Aid specifically geared to help unlock the potential of African agriculture has slumped, too. Even though the total amount of all development aid given by rich countries to the poor grew by 250 percent between the early 1980s and 2005, the proportion of that assistance devoted to farming fell from 17 percent to 3 percent.

The IAASTD also argues that public funding is more likely to help poor farmers than private sector investment, and that a concerted effort is required to ensure the long-term sustainability of agriculture. At the moment, agriculture accounts for over half of all worldwide emissions of methane and nitrous oxide that are linked to human activity. Both these gases, which are released as a result of chemical use and intensive livestock rearing, contribute to climate change.

A somewhat different analysis was offered by Akin Adesina, the Nigerian-born vice-president of the Alliance for a Green Revolution in Africa (AGRA).

"Fertiliser use per hectare in sub-Saharan Africa is the lowest in the world," said Adesina. "It is the only region in the world with a huge fertiliser deficit.

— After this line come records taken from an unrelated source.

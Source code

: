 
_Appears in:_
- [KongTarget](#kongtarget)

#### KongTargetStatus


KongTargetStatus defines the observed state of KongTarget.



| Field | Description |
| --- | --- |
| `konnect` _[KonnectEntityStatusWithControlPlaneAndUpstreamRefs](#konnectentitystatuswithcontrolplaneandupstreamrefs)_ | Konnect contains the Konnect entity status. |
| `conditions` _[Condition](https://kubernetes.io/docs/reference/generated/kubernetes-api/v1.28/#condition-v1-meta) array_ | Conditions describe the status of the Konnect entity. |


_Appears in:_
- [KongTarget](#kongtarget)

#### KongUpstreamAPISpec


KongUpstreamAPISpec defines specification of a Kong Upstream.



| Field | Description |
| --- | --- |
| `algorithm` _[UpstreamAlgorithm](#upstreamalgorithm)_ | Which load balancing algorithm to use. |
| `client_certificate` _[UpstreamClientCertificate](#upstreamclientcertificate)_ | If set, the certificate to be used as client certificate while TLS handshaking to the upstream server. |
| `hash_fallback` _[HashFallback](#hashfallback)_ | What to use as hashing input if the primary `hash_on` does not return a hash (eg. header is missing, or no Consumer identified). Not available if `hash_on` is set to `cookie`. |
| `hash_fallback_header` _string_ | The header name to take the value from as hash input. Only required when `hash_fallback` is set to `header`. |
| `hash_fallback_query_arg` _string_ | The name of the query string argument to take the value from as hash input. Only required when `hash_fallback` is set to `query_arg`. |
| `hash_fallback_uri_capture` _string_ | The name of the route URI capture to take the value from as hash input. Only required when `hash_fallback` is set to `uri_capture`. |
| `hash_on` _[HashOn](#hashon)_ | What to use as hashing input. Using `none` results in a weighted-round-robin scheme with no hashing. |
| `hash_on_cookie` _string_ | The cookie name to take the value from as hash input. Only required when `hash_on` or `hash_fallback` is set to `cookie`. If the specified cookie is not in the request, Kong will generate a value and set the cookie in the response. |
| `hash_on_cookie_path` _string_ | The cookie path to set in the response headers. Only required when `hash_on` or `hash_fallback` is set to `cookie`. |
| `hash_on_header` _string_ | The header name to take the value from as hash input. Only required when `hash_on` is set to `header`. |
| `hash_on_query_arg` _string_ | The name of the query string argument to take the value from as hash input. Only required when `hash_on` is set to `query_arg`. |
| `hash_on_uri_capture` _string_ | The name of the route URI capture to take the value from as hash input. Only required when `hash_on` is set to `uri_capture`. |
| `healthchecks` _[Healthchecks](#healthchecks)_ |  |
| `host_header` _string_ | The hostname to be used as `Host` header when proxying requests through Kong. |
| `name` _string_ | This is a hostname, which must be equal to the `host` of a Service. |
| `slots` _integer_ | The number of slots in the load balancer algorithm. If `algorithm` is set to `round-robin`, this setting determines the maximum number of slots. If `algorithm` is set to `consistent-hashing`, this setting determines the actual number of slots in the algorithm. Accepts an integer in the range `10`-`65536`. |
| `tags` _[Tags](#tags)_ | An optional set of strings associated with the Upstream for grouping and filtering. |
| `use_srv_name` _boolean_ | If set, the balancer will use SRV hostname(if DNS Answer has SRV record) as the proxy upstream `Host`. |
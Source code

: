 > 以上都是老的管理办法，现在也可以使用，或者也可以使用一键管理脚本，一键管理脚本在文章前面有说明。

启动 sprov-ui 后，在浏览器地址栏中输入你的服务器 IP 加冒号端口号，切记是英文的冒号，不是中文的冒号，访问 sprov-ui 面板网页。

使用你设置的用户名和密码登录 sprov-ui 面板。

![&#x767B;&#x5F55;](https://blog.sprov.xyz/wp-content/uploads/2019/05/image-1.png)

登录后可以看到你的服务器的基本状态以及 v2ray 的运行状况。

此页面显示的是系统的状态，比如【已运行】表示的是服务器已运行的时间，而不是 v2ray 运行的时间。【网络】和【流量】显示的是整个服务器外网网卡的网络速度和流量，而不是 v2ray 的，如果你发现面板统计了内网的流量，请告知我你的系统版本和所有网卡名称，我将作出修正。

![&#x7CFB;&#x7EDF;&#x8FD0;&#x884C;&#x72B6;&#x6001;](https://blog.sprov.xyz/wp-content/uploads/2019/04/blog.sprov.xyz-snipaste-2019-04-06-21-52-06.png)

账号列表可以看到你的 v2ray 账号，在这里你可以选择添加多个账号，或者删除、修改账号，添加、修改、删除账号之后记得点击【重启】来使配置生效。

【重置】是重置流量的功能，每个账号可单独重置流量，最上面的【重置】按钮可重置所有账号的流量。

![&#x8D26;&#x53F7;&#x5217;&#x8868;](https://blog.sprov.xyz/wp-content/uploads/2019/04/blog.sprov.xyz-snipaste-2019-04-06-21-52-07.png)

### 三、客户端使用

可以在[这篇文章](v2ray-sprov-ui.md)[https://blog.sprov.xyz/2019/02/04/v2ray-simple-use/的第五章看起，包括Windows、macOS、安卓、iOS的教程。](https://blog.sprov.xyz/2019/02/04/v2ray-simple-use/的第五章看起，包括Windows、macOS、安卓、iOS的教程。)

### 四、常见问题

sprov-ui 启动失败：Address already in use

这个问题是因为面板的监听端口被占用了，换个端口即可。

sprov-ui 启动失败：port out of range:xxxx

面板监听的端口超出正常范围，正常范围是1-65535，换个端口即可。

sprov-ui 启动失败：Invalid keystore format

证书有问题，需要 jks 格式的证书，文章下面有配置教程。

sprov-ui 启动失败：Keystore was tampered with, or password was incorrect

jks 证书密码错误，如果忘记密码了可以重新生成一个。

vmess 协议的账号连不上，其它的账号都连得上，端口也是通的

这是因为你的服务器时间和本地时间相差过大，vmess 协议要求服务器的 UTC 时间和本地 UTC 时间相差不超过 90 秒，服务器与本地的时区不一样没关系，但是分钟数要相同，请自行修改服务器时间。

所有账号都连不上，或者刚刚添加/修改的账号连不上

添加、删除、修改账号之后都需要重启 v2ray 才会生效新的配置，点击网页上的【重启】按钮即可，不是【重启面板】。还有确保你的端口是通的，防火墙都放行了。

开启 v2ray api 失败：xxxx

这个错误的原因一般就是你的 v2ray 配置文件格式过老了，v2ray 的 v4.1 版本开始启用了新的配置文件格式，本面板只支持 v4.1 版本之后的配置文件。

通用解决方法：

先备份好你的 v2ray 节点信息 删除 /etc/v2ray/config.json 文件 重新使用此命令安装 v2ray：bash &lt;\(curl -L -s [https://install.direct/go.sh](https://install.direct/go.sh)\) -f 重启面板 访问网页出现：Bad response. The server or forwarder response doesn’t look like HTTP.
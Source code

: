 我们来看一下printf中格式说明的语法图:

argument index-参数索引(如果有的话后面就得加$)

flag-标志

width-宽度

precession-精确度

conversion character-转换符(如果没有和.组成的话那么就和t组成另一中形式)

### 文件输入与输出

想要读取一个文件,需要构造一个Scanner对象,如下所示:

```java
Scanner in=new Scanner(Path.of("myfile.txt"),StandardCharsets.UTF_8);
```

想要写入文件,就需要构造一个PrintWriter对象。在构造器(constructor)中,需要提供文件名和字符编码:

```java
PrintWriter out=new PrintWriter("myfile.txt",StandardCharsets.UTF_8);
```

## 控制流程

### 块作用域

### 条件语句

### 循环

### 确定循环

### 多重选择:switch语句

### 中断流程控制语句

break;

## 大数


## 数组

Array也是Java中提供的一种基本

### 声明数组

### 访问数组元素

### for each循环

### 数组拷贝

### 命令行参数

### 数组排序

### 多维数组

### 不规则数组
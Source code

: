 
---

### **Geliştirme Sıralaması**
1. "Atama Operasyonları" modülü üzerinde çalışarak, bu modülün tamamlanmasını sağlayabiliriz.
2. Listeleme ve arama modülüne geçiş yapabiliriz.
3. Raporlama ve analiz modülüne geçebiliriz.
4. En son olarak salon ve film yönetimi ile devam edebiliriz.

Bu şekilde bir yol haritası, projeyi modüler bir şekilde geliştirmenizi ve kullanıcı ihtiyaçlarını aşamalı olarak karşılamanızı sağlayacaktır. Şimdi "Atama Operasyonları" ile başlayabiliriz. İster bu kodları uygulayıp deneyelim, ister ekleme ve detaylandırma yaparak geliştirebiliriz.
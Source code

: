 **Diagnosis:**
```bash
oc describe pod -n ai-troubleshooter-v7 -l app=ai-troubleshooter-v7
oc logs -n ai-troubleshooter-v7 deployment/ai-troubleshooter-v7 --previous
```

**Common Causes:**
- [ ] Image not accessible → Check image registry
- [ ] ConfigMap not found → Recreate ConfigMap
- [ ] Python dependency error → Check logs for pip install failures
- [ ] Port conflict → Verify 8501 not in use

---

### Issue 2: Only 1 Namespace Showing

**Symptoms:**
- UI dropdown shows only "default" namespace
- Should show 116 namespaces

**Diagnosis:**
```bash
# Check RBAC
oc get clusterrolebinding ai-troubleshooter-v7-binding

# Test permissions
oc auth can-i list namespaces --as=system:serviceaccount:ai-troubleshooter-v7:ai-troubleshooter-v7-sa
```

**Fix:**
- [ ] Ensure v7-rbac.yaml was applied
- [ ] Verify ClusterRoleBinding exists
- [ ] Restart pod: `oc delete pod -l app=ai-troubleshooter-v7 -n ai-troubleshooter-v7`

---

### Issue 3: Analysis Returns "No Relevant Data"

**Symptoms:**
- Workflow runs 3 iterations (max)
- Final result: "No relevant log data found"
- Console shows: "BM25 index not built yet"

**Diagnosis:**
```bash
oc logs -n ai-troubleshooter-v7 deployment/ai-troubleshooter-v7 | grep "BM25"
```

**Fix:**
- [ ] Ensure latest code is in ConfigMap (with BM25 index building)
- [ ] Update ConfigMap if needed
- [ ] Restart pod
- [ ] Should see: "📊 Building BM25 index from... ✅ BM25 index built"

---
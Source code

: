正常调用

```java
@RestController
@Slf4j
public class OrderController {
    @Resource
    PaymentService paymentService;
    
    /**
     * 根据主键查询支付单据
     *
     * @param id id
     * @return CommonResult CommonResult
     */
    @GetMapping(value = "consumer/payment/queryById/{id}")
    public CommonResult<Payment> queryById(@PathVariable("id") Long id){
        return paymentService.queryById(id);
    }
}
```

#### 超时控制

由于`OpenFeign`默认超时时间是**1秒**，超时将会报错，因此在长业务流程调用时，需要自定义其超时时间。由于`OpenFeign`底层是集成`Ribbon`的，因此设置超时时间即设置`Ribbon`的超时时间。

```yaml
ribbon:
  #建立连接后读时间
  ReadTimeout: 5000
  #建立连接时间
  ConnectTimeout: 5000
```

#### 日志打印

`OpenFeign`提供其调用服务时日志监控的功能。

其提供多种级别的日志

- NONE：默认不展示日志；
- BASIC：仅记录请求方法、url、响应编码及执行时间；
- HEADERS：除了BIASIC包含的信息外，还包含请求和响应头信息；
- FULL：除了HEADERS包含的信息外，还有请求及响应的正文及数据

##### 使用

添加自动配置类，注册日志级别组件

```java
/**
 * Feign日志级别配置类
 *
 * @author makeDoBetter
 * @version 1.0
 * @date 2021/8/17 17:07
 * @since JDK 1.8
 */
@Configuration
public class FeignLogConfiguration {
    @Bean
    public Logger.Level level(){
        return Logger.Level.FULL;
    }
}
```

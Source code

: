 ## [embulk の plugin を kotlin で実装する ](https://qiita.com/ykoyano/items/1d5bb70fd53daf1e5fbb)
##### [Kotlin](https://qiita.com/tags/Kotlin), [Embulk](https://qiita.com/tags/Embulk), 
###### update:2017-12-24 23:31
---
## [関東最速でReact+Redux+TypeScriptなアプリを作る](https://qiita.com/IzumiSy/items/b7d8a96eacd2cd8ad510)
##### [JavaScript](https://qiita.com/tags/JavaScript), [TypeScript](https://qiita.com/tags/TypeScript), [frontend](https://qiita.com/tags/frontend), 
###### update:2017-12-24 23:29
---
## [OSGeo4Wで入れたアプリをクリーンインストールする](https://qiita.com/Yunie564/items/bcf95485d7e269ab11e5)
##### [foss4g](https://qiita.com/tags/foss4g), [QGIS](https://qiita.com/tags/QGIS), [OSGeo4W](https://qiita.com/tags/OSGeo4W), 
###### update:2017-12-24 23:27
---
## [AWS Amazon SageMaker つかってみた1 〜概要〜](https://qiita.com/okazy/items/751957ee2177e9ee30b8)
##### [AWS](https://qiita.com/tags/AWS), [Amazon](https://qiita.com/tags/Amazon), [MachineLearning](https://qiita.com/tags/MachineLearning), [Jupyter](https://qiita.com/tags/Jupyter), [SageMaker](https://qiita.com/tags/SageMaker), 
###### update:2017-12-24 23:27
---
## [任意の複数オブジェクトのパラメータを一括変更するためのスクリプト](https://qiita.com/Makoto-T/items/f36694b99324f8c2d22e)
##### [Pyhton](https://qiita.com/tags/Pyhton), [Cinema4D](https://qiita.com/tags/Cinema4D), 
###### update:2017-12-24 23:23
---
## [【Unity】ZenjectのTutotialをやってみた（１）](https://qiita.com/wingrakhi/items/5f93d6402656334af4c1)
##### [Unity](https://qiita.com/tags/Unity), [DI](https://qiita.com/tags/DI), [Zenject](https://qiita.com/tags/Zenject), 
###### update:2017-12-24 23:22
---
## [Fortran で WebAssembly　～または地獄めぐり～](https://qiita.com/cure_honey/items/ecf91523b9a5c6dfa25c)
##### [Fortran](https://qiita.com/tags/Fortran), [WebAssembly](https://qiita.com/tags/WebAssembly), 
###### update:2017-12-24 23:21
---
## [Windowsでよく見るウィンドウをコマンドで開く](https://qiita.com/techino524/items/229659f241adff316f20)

Fertiliser is not the only solution but without it no agriculture grows."

Chaired by Kofi Annan, the former UN secretary general, AGRA is mainly financed by two outlets for corporate philanthropy: the Bill and Melinda Gates Foundation, and the Rockefeller Foundation.

Nonetheless, Adesina argued that efforts to develop farming must pay heed to ecological concerns. "What Africa needs is a uniquely African 'green revolution', one that recognises biodiversity and one that takes issues of the environment very seriously," he argued, alluding to a process of growth in farming that began in Mexico in the 1940s before being emulated by other poor countries such as India.

Adesina also lamented that Africa has been "enduring a silent hunger for so long" and that the "only reason we are talking about it today is that it has spilled out of the rural areas into urban areas" where unrest has occurred because of public anger over price increases. He suggested that high food imports in Africa – which climbed from 88 billion dollars to 119 billion dollars between 2006 and last year – has hampered the development of agriculture on the continent. "Why should Africa be the only region in the world that is begging for food?" he asked. "That is totally unacceptable."

Adesina was taking part in a seminar which examined the roles played by foundations funded by major companies in Africa. The seminar was organised by the Technical Centre for Agricultural and Rural Cooperation (CTA), an organisation dealing with relations between Europe and some 80 African, Caribbean and Pacific (ACP) countries.

Olga Sulla, an economist with the World Bank, noted how about 5 percent of the assets held by the planet's 700 billionaires go to philanthropy. While most of the corporate-funded foundations in the U.S. have been supporting projects within that country and in so-called emerging economies like Brazil and India, only a small number are showing a greater interest in African agriculture.

Rudolf Buntzel, a specialist in rural development with the Church Development Service in Germany, voiced concern that foundations tied to big companies may not defend the interests of the poor as vigorously as campaign groups do. "There cannot be poverty alleviation without oftentimes getting into conflicts with powerful vested interests," he argued. "My question to these new donors is: are you willing to get involved in conflicts?"